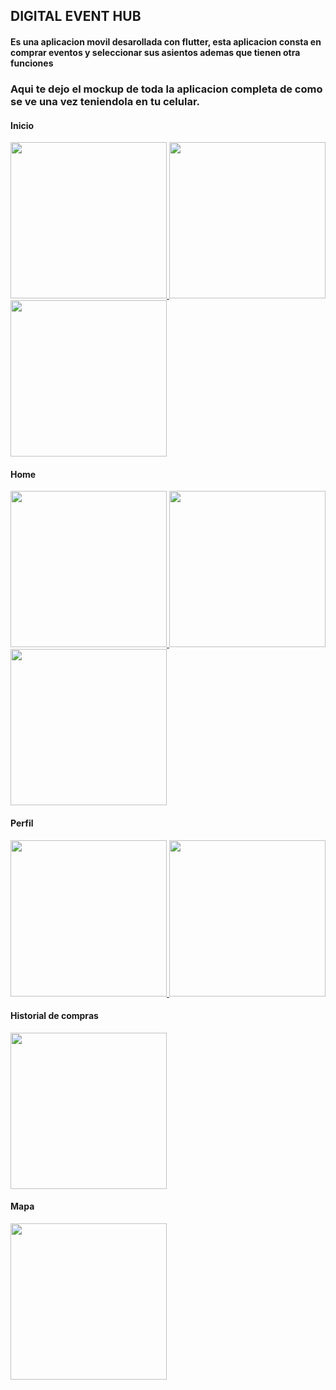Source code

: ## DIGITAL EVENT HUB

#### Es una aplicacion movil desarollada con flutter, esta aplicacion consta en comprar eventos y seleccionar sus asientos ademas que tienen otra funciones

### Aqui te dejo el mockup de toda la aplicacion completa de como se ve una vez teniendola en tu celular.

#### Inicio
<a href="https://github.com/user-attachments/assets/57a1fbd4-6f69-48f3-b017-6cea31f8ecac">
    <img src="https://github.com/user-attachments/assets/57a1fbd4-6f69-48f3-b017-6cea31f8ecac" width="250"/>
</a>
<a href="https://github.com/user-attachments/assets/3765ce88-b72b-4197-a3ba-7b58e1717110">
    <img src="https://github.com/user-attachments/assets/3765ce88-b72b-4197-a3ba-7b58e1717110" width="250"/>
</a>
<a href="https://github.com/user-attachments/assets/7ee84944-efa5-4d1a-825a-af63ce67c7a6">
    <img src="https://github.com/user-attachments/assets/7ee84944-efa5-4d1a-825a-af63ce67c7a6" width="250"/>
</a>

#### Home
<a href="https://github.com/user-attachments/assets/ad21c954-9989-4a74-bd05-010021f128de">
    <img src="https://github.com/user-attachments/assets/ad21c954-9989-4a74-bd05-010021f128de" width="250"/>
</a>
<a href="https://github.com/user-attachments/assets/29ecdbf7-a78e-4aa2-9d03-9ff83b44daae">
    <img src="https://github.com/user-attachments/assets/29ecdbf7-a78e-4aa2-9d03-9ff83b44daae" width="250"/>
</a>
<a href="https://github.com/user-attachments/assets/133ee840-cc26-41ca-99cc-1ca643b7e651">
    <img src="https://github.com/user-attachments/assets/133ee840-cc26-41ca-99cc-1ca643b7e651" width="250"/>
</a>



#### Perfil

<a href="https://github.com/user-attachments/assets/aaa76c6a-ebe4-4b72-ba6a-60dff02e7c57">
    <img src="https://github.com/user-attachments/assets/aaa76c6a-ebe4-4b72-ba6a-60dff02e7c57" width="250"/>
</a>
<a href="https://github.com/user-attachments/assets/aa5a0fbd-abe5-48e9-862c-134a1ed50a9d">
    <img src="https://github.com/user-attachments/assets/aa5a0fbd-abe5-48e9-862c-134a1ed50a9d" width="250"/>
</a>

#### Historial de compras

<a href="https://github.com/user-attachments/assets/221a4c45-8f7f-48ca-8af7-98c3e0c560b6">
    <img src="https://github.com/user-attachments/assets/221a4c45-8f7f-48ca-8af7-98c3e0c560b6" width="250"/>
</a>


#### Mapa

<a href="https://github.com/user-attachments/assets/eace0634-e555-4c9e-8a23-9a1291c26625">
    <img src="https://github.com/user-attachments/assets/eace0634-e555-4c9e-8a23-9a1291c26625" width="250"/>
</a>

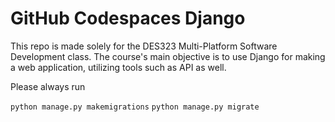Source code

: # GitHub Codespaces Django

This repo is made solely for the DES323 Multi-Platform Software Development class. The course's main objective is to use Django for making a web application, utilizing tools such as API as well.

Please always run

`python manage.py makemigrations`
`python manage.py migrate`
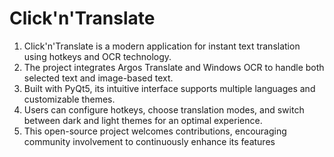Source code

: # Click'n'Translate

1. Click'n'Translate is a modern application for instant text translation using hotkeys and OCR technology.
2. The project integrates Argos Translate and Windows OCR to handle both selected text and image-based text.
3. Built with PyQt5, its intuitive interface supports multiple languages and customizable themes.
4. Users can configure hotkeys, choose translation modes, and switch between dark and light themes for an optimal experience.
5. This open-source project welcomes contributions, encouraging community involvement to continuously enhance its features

+++

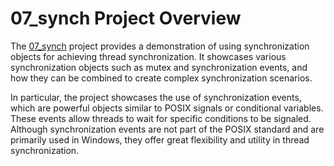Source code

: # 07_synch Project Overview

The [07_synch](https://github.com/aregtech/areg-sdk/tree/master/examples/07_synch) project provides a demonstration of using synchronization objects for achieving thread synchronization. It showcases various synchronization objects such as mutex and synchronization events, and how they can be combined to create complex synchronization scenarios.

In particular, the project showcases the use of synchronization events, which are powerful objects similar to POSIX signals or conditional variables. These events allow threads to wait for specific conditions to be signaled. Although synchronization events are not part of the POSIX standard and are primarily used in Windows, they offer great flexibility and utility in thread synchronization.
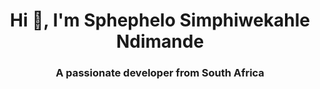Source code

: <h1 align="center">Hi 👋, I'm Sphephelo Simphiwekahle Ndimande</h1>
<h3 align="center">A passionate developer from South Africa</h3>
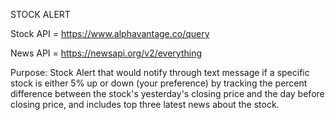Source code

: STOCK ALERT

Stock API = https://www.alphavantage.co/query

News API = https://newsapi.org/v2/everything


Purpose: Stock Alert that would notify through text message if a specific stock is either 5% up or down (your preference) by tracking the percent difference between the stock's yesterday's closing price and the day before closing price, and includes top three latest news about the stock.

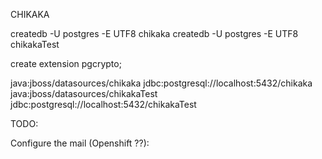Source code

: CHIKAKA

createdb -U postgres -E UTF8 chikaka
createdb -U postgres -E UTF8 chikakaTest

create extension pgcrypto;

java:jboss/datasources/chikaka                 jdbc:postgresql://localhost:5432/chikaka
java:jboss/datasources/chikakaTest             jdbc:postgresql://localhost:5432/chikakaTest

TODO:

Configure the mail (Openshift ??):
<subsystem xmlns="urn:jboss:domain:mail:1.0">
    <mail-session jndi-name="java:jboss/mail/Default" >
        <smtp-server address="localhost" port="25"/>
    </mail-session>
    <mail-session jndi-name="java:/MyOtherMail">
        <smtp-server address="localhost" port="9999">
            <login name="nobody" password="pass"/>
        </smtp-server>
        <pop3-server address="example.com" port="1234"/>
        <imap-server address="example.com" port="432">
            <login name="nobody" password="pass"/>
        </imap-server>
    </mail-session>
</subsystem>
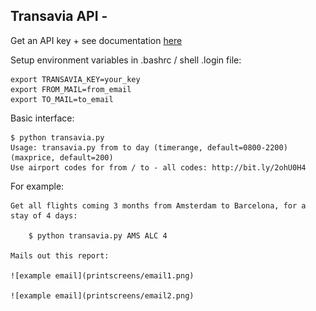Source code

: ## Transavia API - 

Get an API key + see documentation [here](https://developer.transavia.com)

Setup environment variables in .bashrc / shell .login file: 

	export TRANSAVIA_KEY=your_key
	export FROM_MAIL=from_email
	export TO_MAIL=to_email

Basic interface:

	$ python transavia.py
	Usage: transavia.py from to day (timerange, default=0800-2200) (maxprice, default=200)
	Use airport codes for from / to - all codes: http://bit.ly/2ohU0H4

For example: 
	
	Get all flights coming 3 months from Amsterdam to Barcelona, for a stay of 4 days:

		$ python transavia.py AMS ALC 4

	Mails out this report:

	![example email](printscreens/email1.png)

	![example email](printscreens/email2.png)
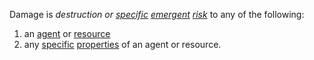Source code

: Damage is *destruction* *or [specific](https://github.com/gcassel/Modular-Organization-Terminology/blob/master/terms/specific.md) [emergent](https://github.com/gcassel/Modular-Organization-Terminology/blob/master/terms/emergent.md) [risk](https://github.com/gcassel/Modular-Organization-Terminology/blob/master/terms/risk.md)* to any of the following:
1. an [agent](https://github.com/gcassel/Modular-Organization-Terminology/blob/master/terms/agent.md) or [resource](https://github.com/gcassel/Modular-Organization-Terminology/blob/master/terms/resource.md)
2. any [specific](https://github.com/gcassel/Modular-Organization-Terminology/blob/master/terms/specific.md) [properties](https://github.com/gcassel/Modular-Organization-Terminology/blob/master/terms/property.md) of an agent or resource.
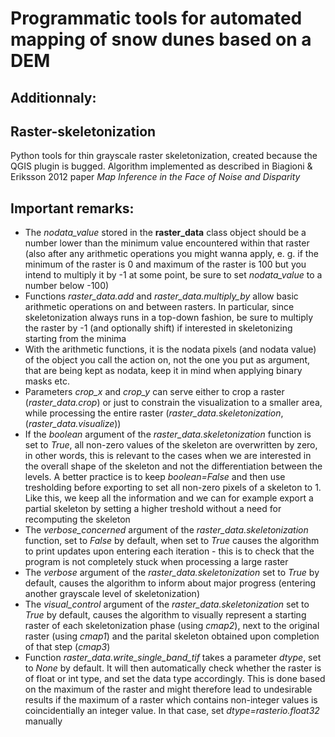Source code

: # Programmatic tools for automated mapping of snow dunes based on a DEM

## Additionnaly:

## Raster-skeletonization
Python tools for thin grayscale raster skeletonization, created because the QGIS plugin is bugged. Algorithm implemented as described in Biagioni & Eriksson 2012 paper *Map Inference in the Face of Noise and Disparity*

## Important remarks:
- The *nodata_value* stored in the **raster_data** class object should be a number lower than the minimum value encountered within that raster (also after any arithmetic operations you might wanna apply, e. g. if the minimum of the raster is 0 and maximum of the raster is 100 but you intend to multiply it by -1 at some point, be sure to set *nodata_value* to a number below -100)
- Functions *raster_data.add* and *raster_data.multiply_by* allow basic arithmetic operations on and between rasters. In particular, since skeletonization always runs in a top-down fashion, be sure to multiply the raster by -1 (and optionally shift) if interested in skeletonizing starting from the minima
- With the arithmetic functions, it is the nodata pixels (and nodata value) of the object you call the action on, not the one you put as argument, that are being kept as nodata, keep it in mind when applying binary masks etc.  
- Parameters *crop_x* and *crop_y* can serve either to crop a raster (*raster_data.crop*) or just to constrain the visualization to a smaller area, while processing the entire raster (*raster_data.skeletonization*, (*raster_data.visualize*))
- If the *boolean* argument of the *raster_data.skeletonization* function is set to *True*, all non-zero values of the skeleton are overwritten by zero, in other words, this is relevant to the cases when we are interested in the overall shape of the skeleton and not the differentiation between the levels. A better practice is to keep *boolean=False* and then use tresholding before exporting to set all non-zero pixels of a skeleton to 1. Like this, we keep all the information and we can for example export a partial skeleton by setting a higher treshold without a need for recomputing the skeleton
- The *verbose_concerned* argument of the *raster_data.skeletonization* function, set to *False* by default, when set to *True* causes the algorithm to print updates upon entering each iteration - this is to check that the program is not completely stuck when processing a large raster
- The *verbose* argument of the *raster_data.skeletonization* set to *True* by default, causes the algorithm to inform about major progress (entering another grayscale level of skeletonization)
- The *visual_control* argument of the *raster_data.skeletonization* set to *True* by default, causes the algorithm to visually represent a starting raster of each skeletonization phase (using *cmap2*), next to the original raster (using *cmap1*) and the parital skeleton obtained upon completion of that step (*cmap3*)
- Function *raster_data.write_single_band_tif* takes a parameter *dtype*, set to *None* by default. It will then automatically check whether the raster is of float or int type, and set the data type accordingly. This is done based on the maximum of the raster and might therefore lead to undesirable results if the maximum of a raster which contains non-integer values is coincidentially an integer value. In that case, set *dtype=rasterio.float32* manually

+++

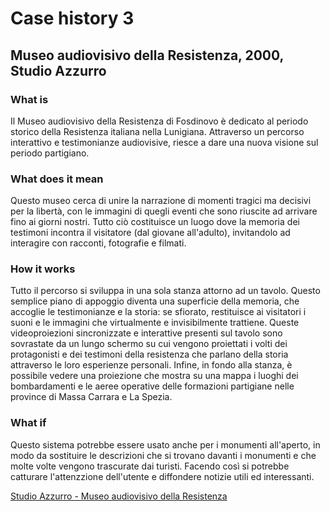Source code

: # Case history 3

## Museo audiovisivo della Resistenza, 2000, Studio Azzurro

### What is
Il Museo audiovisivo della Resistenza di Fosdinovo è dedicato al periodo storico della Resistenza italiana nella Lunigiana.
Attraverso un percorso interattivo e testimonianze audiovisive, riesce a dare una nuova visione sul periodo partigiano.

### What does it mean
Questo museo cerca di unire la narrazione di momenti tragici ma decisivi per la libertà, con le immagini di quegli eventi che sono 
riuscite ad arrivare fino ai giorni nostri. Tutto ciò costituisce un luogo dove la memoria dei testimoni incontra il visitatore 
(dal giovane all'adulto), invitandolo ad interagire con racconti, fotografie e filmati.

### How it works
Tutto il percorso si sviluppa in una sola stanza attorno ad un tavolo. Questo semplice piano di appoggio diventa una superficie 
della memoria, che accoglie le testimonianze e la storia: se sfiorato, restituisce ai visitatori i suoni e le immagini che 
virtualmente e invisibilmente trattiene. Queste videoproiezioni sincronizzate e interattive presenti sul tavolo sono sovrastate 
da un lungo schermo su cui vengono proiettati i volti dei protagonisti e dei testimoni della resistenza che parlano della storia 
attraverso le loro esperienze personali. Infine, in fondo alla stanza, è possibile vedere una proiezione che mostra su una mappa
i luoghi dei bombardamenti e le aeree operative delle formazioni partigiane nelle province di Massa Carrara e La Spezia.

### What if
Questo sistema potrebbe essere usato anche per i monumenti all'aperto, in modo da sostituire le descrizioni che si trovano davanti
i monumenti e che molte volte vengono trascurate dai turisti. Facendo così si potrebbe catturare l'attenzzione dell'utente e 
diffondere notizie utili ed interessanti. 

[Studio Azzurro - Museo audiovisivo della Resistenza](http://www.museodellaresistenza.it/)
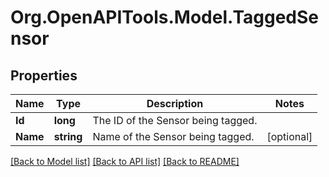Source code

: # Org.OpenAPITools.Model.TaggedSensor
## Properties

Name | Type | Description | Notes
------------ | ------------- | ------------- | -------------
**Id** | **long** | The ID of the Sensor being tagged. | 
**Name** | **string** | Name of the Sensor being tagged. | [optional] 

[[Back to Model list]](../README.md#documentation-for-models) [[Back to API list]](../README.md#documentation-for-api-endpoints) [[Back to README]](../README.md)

+++

- What to work on: Return all lines from the data that include the string "values".

- Output:
- If the *boolean* argument of the *raster_data.skeletonization* function is set to *True*, all non-zero values of the skeleton are overwritten by zero, in other words, this is relevant to the cases when we are interested in the overall shape of the skeleton and not the differentiation between the levels. A better practice is to keep *boolean=False* and then use tresholding before exporting to set all non-zero pixels of a skeleton to 1. Like this, we keep all the information and we can for example export a partial skeleton by setting a higher treshold without a need for recomputing the skeleton
- Function *raster_data.write_single_band_tif* takes a parameter *dtype*, set to *None* by default. It will then automatically check whether the raster is of float or int type, and set the data type accordingly. This is done based on the maximum of the raster and might therefore lead to undesirable results if the maximum of a raster which contains non-integer values is coincidentially an integer value. In that case, set *dtype=rasterio.float32* manually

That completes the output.